Als een dossier betrekking heeft op het grondgebied van verschillende gemeenten, is de subsidie enkel verschuldigd aan de gemeente die de vergadering van de overlegcommissie organiseert.
----------
(1)<BESL 2014-04-24/99, art. 1, 002; Inwerkingtreding : 01-04-2014>
(2)<BESL 2014-04-24/99, art. 2, 002; Inwerkingtreding : 01-04-2014>
Art.2. In de twee maanden die volgen op een afgelopen kwartaal, dient de gemeente een verklaring tot schuldvordering in bij het Ministerie van het Brussels Hoofdstedelijk Gewest.

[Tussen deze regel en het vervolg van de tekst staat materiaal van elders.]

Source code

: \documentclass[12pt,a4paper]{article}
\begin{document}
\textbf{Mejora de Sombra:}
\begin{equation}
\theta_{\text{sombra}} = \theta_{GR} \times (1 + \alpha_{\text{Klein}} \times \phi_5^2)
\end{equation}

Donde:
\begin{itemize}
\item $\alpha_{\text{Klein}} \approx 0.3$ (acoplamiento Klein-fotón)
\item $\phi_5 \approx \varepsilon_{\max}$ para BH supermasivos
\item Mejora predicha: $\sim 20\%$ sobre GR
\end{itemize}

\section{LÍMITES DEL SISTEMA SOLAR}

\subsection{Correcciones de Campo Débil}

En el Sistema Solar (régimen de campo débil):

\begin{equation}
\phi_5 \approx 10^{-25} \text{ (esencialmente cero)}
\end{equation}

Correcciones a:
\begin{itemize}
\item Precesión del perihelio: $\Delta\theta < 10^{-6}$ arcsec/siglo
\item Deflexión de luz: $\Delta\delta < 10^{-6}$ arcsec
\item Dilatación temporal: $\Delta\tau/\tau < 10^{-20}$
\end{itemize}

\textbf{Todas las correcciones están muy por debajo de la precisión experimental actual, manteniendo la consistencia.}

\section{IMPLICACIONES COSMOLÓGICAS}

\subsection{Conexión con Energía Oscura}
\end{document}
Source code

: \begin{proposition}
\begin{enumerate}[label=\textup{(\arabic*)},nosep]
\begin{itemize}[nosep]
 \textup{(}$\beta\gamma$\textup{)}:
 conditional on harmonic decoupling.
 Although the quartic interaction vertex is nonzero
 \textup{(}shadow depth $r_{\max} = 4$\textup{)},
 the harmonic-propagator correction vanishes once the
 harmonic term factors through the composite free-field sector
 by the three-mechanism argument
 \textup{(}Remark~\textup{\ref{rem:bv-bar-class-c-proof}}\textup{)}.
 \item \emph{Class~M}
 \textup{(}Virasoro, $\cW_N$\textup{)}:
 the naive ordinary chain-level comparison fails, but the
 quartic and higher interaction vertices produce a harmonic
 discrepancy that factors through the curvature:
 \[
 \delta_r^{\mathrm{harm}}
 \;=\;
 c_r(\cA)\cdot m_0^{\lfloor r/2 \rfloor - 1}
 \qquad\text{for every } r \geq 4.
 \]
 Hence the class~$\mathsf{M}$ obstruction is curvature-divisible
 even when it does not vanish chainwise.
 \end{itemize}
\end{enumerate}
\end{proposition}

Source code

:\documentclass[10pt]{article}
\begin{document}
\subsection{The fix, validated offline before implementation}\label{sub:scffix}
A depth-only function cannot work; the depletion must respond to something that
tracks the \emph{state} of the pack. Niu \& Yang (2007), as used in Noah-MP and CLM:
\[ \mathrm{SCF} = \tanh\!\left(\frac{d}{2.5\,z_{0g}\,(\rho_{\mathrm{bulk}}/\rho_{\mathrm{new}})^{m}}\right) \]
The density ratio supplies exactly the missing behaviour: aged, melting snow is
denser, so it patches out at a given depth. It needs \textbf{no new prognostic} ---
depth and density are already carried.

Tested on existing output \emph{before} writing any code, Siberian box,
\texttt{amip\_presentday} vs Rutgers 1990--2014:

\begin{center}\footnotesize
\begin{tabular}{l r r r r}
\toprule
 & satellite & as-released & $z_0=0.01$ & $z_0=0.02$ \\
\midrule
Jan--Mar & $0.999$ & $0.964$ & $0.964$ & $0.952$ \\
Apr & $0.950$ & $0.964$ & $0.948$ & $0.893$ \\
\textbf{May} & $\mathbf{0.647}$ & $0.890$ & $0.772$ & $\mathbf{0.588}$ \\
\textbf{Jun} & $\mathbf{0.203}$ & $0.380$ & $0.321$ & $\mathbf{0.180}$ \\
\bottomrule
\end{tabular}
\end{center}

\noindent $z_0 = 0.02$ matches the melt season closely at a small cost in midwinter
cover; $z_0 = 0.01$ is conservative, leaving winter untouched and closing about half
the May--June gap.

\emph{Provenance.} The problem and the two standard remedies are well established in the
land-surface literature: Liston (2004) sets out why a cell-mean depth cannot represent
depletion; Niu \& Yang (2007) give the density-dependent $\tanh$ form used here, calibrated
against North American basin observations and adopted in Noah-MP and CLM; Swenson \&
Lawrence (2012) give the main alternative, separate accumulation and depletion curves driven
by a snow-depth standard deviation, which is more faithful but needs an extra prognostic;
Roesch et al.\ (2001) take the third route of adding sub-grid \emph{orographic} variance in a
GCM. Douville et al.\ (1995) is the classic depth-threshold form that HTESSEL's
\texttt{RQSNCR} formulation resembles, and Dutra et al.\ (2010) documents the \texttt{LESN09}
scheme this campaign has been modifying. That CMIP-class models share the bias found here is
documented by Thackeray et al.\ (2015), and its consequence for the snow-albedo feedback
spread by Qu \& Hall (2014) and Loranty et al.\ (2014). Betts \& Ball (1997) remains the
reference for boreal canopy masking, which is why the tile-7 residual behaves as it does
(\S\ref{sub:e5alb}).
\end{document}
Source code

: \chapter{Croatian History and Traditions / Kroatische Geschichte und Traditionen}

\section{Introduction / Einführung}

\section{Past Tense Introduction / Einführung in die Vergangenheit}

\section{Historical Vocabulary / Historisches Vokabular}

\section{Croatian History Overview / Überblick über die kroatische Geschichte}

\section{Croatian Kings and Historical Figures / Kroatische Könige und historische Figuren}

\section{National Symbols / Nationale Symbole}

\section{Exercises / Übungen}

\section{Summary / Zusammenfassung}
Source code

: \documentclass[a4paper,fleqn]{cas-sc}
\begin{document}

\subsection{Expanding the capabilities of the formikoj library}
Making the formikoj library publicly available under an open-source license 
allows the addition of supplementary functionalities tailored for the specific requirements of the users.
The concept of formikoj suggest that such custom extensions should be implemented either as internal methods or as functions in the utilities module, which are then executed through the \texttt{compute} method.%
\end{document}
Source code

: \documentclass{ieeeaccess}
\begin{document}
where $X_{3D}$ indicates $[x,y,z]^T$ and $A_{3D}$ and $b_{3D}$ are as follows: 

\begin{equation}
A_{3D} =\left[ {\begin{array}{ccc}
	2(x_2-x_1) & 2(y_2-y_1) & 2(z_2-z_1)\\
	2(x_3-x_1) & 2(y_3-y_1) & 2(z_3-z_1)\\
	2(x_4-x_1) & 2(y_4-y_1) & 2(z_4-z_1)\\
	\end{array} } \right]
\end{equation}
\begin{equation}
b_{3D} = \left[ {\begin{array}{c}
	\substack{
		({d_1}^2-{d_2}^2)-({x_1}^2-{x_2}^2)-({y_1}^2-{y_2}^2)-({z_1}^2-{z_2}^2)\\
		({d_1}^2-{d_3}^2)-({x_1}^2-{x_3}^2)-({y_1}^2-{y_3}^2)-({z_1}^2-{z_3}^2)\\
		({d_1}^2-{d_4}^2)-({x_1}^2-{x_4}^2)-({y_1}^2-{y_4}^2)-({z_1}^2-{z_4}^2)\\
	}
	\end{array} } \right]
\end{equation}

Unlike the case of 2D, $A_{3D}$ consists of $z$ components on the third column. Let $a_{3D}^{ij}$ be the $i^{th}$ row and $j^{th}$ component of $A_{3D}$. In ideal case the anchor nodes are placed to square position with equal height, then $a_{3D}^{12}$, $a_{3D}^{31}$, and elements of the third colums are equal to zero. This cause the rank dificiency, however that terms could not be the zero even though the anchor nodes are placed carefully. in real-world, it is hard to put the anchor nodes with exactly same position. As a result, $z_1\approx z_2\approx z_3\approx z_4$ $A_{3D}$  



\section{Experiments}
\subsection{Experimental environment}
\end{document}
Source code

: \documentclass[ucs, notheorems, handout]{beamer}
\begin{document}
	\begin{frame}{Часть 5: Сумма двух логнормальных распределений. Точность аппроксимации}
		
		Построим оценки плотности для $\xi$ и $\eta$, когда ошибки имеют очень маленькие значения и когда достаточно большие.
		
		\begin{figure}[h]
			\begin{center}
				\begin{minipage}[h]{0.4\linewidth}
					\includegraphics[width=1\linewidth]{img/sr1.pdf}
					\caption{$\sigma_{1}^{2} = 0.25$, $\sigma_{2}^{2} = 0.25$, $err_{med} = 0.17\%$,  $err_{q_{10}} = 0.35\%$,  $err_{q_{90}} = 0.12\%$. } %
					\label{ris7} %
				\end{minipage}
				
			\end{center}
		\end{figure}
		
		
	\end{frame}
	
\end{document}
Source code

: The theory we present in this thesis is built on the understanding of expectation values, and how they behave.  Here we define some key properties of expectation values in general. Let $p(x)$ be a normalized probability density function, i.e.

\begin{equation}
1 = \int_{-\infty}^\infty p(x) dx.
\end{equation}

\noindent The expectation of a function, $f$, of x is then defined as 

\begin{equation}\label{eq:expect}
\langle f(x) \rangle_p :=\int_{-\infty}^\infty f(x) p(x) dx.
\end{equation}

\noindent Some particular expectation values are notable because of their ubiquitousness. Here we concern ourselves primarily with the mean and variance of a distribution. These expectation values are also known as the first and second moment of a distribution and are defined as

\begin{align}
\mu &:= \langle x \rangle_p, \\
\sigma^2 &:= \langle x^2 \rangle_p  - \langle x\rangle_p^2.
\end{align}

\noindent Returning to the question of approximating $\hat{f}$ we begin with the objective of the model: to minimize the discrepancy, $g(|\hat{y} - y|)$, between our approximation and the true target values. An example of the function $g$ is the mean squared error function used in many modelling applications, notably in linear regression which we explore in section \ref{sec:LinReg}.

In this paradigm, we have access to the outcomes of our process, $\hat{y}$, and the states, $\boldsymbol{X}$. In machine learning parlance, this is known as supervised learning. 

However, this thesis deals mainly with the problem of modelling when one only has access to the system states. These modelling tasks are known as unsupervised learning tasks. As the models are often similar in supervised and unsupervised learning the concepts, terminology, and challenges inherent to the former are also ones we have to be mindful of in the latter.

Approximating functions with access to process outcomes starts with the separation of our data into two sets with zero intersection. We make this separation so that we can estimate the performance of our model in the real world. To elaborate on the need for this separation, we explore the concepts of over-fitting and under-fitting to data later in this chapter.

Bij elke verklaring tot schuldvordering met betrekking tot het verlopen kwartaal wordt een samenvattend overzicht gevoegd van de vergaderingen van de overlegcommissie en van de dossiers waarover zij in de loop van dat kwartaal een advies heeft uitgebracht.
Het samenvattende overzicht vermeldt per overlegcommissie voor elk dossier de naam van de aanvrager en het adres van het goed, en vermeldt of er al dan niet een advies werd uitgebracht en of het advies na of zonder speciale regelen van openbaarmaking werd uitgebracht.
Art.3. Als de termijn en de modaliteiten die in artikel 2 worden bepaald, niet worden nageleefd, verliest de gemeente het recht op het subsidiebedrag voor het verlopen kwartaal.
Art.4. Het besluit van de Brusselse Hoofdstedelijke Regering van 9 november 2006 tot vaststelling van de toelagen toegekend aan de gemeenten van werkingskosten ingestelde overlegcommissies wordt opgeheven.
Art. 5. De Minister-President van de Brusselse Hoofdstedelijke Regering, belast met Ruimtelijke Ordening, is belast met de uitvoering van dit besluit.